7À vrai dire, l'aversion de Dupin n'est sensible qu'à l'encontre d'une certaine philosophie, celle à laquelle sa mère l'avait peut-être sensibilisé4, avant que son père ne décidât de prendre en main son instruction. Ce dernier lui avait donné une éducation religieuse à laquelle Dupin aîné devait rester fidèle toute sa vie5. F. J. Brami souligne « l’importance des convictions chrétiennes du père qui a sans doute mis en garde son fils contre les effets jugés néfastes de la philosophie issue des Lumières, et de toutes les autres qui entendent mettre la foi à l’épreuve de la raison » (Brami, 2013, p. 252). On ne sera donc pas surpris d'apprendre que Dupin ait pu prévenir ses lecteurs contre les « philosophes qui, par des raisonnements captieux, ébranlent les fondements de la certitude humaine » (Dupin, 1807, p. 27) ou qu’il ait encore, dans un réquisitoire de 1847, condamné « le matérialisme et l'impiété des penseurs qui officiaient sous le règne de Louis XV6 » (Dupin, 1847, p. 106).

8Une telle orientation de pensée, commune à tous les auteurs engagés sous la bannière de l'éclectisme philosophique, explique aussi pourquoi Dupin ne pouvait pas verser dans un étroit légalisme. Usant de l'équité avec modération, ses réquisitoires mobilisent, lorsque l'occasion se présente, le droit naturel (Brami , 2013, p. 258-262). À l'instar de nombre de ses contemporains, la science du droit ne se réduit pas à l'exégèse des lois posées par le législateur ; elle sait aussi faire état de « cette part divine du droit qui [survit] à tous les changements » (Dupin, 1836-1852, IV, p. 70).

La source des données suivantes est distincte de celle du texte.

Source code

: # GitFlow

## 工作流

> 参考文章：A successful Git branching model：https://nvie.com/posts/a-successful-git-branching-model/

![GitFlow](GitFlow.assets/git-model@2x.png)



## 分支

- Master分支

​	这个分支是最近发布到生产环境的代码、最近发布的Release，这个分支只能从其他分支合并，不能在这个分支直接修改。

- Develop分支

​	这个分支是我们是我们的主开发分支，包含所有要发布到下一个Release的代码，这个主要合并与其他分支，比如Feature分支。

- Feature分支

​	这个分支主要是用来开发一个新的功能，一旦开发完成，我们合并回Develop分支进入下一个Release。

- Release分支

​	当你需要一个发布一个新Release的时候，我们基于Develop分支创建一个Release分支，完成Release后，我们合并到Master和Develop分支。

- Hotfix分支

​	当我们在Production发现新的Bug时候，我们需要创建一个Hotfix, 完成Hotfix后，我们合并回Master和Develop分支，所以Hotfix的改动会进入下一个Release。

9On ne s'étonnera pas que Dupin ait pu profiter de sa position, comme député autant que comme procureur, pour chercher à faire triompher ses vues. À ses yeux, « le droit naturel, c'est-à-dire la droite raison, la saine logique, président à l'interprétation de toutes les lois : c'est la pierre de touche de toutes les législations, bonnes ou mauvaises, dans les temps de révolution aussi bien que dans les temps ordinaires. La raison exercée d'un véritable jurisconsulte plane au-dessus de tous les changements ; il est toujours prêt à suivre le droit dans toutes ces transformations » (ibid.).

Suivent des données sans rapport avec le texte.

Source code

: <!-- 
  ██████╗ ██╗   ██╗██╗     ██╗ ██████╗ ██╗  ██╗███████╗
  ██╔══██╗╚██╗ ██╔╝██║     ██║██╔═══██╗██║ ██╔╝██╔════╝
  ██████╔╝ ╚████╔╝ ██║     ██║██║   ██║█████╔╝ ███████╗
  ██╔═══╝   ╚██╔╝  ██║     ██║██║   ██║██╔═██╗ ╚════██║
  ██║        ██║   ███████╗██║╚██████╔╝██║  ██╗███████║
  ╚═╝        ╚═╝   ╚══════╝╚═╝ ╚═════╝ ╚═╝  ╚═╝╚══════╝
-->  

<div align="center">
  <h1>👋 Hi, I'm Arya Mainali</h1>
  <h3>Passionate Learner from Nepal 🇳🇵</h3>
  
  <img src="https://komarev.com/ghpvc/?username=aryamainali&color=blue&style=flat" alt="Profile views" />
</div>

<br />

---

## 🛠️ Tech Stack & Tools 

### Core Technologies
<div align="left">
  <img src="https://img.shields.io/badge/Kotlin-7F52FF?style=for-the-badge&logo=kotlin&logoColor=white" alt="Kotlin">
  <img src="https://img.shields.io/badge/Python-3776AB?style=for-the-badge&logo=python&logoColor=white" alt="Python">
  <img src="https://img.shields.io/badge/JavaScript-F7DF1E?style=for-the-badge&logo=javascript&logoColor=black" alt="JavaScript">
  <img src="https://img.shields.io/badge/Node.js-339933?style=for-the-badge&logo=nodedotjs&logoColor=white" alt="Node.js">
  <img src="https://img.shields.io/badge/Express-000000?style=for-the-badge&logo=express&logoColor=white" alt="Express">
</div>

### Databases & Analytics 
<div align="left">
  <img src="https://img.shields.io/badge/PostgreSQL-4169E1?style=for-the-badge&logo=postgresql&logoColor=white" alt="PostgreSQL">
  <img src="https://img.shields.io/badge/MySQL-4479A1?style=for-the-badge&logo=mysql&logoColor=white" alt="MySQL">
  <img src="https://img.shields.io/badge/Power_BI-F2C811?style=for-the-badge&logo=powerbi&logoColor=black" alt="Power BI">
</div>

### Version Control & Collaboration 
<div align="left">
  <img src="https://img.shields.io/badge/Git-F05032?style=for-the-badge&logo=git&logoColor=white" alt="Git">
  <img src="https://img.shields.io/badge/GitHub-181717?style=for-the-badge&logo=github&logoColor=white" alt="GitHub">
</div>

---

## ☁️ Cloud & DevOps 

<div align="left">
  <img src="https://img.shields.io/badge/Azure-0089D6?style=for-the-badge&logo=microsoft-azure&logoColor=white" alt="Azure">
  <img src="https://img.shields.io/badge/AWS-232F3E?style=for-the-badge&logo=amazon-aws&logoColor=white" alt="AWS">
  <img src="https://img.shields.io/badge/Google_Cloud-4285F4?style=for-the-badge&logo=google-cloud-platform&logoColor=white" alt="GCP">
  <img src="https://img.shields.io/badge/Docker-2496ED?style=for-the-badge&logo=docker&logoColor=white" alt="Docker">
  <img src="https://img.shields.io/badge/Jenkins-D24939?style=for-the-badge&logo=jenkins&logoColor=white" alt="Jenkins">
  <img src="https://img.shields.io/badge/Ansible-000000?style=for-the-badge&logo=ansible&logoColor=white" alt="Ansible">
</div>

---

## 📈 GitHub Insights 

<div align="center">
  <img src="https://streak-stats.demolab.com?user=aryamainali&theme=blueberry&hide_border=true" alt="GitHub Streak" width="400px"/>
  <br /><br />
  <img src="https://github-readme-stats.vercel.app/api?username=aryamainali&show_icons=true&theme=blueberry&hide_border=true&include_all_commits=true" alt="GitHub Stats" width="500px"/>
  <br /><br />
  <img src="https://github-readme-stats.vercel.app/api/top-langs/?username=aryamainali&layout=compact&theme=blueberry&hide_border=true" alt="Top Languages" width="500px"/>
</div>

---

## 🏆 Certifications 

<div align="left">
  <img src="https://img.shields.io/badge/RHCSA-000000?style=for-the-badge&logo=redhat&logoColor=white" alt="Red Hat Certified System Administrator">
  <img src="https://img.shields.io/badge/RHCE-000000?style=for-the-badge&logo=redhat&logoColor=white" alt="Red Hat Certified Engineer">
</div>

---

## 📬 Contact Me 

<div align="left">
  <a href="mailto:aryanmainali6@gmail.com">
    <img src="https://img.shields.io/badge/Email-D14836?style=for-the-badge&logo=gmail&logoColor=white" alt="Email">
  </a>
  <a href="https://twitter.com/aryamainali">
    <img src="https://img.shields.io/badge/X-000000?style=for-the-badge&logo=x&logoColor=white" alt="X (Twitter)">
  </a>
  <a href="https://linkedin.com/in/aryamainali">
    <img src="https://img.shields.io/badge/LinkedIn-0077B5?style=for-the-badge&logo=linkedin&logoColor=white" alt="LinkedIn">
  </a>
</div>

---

10On comprendra dès lors que, fort de cette représentation du droit, Dupin ait combattu le « judaïsme dans l'interprétation des lois pénales » (ibid., III, p. 347), c’est-à-dire à prendre quelque liberté avec le principe de l'interprétation stricte de la loi pénale. L'exemple plus explicite à cet égard concerne le duel. En 1828, la Cour de cassation avait conclu que « si le duel est un fait qui blesse profondément la religion et la morale, et porte une atteinte grave à l'ordre public, néanmoins il n'est qualifié crime par aucune des lois en vigueur ». Considérant quant à lui que le duel constitue une « violation de toutes les lois divines et humaines7 » (ibid., III, p. 258) autant qu’un « reste grossier de la barbarie du moyen-âge » (ibid., V, p. 75), Dupin va orchestrer un des revirements jurisprudentiels les plus spectaculaires du XIXe siècle. Il fait valoir que le duel, n'étant pas incriminé par une loi spéciale, relève par conséquent du droit commun de l'homicide. Ayant imposé cette interprétation, il pourra alors prétendre que « les arrêts rendus par la cour de cassation contre les duels sont fondés sur le texte de la loi criminelle » (ibid., X, p. 115). Ainsi, alors qu’une conception de la légalité bien comprise avait longtemps préservé les duellistes de toute poursuite criminelle, une autre offrait désormais la possibilité de les condamner.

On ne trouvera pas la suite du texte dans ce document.